Records drawn from a dataset
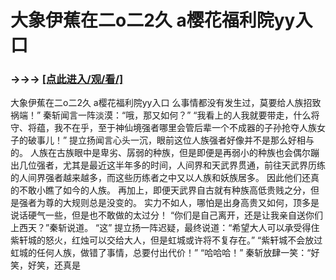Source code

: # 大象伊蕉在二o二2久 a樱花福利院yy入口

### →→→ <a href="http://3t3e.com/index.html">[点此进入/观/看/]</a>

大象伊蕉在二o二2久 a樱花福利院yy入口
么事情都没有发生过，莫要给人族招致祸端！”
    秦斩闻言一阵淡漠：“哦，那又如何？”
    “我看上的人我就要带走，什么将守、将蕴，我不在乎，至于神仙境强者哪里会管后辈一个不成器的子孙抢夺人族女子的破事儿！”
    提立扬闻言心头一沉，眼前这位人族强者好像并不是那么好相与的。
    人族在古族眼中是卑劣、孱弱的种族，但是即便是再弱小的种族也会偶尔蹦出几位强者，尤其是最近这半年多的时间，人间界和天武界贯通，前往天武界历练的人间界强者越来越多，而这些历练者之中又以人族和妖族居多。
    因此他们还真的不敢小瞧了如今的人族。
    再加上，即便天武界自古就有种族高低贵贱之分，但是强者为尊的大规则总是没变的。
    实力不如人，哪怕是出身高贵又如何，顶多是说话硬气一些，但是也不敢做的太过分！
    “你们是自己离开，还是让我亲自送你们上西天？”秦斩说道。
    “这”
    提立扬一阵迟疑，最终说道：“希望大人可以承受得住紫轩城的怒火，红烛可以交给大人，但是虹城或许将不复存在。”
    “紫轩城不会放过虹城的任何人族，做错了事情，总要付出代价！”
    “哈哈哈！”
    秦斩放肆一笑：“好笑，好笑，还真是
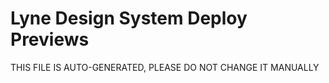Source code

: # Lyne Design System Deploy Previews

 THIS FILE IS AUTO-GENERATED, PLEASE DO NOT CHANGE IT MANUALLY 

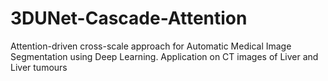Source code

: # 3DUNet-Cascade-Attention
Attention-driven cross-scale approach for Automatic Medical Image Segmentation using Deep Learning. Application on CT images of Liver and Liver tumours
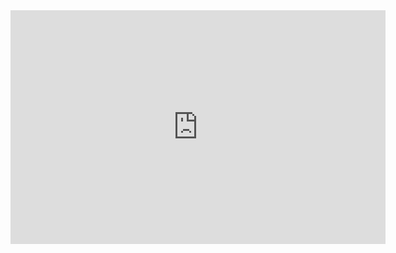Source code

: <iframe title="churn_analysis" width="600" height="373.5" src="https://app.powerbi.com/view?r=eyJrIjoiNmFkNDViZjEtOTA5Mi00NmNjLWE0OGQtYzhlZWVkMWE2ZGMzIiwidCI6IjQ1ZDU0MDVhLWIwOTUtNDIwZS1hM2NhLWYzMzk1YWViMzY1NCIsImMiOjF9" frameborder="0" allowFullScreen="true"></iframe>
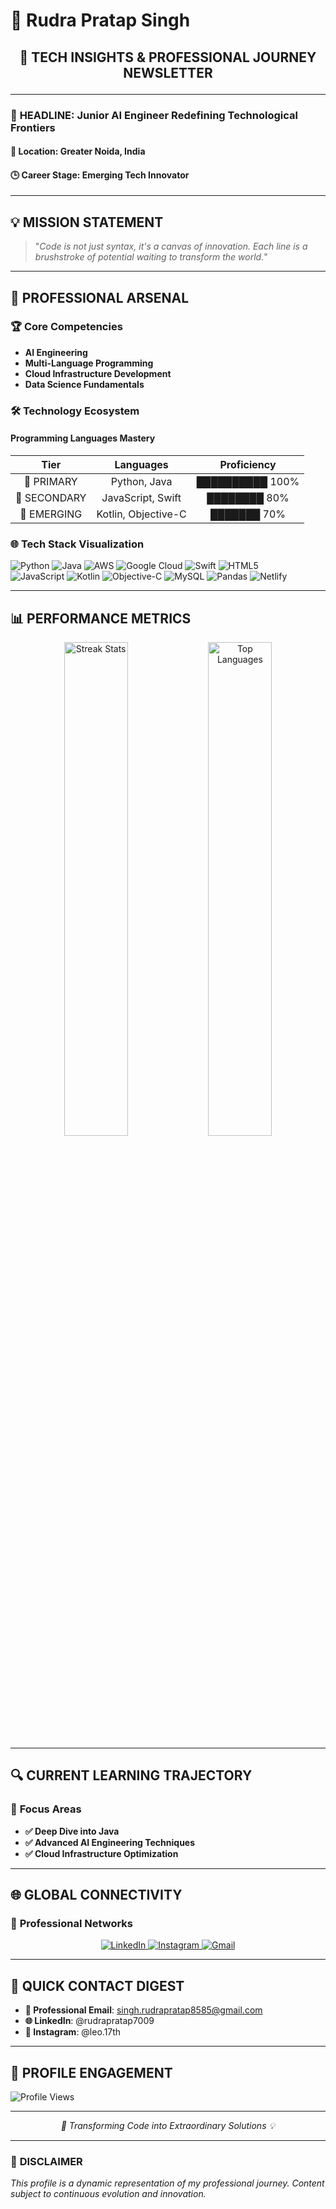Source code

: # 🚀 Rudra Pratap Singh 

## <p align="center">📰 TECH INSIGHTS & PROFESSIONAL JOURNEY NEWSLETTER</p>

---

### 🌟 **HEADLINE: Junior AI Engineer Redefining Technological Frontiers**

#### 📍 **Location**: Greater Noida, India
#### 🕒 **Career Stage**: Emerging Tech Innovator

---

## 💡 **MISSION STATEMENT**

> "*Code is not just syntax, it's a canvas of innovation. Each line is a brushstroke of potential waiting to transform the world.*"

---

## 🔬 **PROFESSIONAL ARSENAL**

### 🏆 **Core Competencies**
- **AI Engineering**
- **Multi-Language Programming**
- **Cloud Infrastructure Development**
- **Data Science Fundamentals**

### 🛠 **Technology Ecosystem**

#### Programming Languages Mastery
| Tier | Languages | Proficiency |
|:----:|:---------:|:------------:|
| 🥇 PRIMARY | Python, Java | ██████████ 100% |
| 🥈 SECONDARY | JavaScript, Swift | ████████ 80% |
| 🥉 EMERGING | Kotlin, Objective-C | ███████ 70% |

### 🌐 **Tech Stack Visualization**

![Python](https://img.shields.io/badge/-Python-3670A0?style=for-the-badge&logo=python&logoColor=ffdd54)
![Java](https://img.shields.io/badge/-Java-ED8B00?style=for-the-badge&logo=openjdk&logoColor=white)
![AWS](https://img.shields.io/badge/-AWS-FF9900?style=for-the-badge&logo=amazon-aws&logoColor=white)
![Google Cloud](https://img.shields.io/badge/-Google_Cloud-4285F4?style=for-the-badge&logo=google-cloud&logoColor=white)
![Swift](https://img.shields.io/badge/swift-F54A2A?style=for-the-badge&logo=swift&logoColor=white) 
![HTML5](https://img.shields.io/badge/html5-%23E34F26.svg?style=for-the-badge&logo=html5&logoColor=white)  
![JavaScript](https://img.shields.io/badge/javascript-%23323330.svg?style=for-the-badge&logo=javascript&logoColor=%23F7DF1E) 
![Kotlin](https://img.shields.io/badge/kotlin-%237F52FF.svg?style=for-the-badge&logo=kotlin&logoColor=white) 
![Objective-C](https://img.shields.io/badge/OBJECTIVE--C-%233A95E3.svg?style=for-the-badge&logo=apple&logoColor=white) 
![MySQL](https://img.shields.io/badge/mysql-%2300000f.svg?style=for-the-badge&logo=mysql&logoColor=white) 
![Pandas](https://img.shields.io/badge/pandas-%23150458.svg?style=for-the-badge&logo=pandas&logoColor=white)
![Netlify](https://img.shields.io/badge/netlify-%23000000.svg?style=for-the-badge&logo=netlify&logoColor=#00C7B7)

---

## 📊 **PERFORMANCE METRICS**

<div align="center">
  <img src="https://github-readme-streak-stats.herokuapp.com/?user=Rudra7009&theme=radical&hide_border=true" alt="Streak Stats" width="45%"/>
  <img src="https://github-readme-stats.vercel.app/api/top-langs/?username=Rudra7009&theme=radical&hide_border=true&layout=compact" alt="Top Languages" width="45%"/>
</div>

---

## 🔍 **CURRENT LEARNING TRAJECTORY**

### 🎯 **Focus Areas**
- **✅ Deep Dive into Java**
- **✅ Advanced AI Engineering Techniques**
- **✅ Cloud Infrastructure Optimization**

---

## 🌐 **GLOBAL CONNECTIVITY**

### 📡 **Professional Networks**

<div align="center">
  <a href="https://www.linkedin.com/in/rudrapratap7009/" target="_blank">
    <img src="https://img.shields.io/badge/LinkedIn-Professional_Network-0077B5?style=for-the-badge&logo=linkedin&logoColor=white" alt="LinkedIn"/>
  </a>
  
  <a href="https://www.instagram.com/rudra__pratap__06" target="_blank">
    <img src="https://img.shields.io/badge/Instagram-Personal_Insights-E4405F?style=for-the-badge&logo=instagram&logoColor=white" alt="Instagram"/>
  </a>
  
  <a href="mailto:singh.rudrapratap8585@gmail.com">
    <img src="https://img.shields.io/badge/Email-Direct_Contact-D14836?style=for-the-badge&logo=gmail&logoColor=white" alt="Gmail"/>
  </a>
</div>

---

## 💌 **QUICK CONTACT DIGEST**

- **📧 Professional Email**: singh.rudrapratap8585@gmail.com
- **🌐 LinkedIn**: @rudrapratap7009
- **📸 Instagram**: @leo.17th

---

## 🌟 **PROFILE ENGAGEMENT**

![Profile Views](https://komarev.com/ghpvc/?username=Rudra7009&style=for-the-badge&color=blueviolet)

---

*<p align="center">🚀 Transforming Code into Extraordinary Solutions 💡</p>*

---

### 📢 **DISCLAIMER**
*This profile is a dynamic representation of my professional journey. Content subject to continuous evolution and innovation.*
...
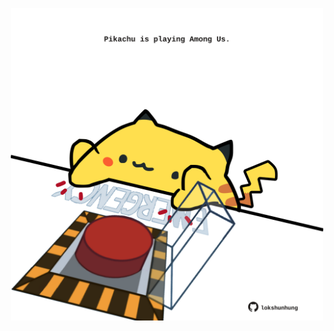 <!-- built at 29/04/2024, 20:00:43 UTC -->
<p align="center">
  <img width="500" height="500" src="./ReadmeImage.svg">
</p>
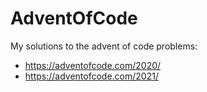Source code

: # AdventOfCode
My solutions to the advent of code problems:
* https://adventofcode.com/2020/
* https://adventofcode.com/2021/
---
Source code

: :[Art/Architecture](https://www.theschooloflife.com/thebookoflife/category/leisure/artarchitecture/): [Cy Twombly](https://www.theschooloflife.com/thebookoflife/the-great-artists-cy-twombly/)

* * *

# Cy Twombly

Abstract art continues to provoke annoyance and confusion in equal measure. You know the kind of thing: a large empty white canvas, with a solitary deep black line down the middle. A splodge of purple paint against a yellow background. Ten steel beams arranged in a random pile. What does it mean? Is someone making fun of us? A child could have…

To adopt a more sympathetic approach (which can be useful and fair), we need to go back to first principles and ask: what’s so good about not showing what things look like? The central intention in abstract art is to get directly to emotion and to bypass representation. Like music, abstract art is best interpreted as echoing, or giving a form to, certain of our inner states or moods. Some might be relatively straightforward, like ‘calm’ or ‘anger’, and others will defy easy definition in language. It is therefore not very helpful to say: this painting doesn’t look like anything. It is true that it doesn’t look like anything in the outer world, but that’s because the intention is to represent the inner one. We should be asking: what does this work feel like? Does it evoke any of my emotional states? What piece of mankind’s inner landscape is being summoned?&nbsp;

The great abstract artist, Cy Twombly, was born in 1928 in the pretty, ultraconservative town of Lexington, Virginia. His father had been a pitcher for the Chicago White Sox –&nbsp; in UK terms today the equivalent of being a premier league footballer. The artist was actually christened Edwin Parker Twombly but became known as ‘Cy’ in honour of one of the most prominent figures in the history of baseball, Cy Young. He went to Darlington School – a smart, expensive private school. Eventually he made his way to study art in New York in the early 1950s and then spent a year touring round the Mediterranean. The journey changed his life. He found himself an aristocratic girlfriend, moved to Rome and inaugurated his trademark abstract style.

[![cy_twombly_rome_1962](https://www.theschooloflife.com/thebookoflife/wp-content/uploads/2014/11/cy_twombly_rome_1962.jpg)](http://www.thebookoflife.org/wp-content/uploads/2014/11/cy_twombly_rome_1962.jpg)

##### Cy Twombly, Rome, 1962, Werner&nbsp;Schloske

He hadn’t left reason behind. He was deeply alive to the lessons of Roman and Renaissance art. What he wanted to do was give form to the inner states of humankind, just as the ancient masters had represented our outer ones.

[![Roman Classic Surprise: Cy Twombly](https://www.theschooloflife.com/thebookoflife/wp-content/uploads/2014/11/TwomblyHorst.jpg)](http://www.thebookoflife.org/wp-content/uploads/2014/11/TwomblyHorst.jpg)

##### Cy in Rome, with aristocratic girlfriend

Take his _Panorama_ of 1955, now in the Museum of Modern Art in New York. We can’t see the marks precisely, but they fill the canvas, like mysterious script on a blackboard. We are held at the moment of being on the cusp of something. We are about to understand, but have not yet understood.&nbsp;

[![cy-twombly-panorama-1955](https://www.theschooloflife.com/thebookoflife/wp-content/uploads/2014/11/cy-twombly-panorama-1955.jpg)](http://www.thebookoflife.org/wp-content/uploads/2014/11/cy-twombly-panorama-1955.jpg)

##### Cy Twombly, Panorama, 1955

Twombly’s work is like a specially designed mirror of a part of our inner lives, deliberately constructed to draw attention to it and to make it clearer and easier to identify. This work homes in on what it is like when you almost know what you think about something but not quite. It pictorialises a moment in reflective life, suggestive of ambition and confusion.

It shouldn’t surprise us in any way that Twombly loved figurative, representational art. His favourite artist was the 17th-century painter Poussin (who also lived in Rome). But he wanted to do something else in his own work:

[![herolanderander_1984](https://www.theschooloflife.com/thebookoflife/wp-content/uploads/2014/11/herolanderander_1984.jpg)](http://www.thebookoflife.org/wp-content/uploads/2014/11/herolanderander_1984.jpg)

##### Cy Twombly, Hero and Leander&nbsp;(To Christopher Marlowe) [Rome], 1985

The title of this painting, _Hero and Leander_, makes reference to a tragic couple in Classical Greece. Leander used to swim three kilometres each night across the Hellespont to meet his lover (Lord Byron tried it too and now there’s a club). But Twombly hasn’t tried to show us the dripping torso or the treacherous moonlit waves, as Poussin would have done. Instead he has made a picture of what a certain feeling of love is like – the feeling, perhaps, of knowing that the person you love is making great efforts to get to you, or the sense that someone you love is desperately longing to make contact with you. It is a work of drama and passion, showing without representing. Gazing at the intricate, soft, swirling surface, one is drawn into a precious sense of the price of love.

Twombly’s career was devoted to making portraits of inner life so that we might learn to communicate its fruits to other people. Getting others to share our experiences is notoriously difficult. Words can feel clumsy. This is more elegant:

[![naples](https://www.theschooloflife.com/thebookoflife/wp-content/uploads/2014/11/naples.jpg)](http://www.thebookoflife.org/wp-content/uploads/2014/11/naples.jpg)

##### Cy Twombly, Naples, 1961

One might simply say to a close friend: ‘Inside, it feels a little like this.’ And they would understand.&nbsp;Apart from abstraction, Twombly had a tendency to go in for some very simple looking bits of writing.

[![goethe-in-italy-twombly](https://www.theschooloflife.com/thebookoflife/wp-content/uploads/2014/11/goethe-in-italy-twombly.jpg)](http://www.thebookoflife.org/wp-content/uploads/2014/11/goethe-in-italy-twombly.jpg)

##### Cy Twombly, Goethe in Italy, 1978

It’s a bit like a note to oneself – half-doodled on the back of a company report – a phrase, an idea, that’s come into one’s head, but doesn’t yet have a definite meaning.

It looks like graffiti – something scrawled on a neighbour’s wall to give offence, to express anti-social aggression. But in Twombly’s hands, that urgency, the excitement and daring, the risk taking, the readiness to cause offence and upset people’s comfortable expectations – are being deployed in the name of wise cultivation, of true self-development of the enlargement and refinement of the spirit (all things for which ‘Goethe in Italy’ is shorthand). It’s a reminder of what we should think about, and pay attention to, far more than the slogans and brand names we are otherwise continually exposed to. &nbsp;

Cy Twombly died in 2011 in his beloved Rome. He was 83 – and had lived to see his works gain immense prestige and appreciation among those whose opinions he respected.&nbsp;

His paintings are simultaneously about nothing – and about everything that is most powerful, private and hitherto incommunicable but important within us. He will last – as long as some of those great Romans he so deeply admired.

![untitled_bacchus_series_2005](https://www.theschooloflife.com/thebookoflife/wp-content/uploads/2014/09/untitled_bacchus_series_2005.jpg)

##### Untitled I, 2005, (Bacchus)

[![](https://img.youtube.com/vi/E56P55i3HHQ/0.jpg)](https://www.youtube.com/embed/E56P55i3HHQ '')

DIRECTIONS FOR THIS TASK: From the line holding "### 🌟 **HEADLINE: Junior" to the line holding "- **Data Science Fundamentals**", inclusive, restate each line above exactly as written.

YOUR RESPONSE:
### 🌟 **HEADLINE: Junior AI Engineer Redefining Technological Frontiers**

#### 📍 **Location**: Greater Noida, India
#### 🕒 **Career Stage**: Emerging Tech Innovator

---

## 💡 **MISSION STATEMENT**

> "*Code is not just syntax, it's a canvas of innovation. Each line is a brushstroke of potential waiting to transform the world.*"

---

## 🔬 **PROFESSIONAL ARSENAL**

### 🏆 **Core Competencies**
- **AI Engineering**
- **Multi-Language Programming**
- **Cloud Infrastructure Development**
- **Data Science Fundamentals**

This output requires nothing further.